##### Material for this exercise
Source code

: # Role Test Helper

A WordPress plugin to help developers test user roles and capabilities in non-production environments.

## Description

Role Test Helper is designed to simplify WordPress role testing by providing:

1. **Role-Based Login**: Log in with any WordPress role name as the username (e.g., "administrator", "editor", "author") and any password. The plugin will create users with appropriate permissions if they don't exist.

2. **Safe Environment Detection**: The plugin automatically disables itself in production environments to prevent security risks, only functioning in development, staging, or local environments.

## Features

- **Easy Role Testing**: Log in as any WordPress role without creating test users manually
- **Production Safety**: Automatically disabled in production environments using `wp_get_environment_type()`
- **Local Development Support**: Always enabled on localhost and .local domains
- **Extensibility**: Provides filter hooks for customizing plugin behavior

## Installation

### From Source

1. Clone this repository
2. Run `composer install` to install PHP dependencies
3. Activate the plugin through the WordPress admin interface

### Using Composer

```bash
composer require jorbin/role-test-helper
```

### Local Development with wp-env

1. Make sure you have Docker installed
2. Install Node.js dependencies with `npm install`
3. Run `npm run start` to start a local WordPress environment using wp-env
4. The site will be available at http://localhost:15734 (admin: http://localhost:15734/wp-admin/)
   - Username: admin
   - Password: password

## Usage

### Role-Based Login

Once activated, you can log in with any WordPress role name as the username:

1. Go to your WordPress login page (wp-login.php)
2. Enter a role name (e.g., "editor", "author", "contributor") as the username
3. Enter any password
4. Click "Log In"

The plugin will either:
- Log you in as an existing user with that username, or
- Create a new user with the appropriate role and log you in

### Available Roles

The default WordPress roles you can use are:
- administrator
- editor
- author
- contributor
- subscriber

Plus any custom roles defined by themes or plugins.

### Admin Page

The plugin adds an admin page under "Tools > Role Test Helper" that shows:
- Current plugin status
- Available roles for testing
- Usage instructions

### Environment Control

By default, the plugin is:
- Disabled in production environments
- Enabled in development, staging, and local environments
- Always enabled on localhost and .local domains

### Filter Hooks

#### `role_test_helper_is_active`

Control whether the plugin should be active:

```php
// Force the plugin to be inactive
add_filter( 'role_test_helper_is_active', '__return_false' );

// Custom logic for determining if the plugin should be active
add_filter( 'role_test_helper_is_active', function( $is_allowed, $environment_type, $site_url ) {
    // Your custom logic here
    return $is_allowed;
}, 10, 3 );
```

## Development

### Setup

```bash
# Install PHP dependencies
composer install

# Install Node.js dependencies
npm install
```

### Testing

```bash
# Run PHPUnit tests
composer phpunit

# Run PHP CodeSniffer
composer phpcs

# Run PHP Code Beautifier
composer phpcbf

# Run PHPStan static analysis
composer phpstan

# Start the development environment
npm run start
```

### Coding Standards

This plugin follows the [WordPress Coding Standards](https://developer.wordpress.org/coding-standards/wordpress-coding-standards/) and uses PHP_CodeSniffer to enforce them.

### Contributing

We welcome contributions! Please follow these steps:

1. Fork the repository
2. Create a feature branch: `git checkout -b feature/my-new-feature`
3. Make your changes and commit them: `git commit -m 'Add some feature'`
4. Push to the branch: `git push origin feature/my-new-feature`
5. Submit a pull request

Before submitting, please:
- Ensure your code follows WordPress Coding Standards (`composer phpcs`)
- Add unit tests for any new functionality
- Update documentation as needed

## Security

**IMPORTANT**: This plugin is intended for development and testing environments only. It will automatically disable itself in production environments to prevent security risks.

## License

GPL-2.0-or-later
##########
Task prompt ▸ Could you report all lines of the listing that hold "should"?

The completed task ▸
Control whether the plugin should be active:
// Custom logic for determining if the plugin should be active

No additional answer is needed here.